I didn't know how to answer. And I didn't know how to tactfully bring God into the conversation without scaring the Chrisitanity right out of her. I fumbled with my words until this came out:
"Well, I think there is more in life that should be of greater importance to you at this age."
Ooh. That was good!
"What do you mean?" She asked
Yay, God is giving me another chance.
"Are you ready to get married, Chelsie?"
She laughed. "Not for a while."
"Then why do something that is meant to find your husband when you are not even ready to think about marriage?"
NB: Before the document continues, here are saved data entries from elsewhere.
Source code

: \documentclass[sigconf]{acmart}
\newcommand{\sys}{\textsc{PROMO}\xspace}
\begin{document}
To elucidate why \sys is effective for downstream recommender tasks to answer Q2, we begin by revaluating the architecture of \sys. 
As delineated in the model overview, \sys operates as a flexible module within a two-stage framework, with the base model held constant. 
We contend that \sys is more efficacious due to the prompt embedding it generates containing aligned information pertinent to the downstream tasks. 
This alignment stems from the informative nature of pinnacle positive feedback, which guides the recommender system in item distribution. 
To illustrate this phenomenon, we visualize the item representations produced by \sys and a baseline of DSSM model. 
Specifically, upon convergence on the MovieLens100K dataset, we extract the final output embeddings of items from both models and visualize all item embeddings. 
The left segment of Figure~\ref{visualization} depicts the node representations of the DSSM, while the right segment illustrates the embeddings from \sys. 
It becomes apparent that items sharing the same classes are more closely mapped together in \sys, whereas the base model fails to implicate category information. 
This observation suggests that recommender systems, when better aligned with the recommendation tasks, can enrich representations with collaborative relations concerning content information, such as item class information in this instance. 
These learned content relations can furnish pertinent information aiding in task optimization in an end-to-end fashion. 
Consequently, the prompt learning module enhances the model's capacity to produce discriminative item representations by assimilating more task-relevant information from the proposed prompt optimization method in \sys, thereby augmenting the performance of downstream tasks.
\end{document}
She took that to heart. I sat there with thoughts of saying, "also, Jesus wouldn't be happy with you," or, "because you should spend the time you are worshiping your boyfriend worshiping god instead." I thought about it, but I knew if I said it, I would lose her. She didn't need to hear that. So I said this to make her want to hear more from me:
"Speaking from experience, not as a mom, not as a grown up, nothing but someone who has been there too, Chels, if I could go back and forget about boys until I was much older and focused on something else, my life would have been so different."
She stared at me ready to hear more, but I allowed one of the younger girls to interrupt by tying a bracelet I was braiding onto her outstretched wrist. I said enough. Just enough.
Now she is waiting to hear what I would have rather focused on instead of boys. How my life would have been different. And God will give me that opportunity to tell her the love she is looking for is way easier to get than to obsess over boys all the time. God has me there for a reason.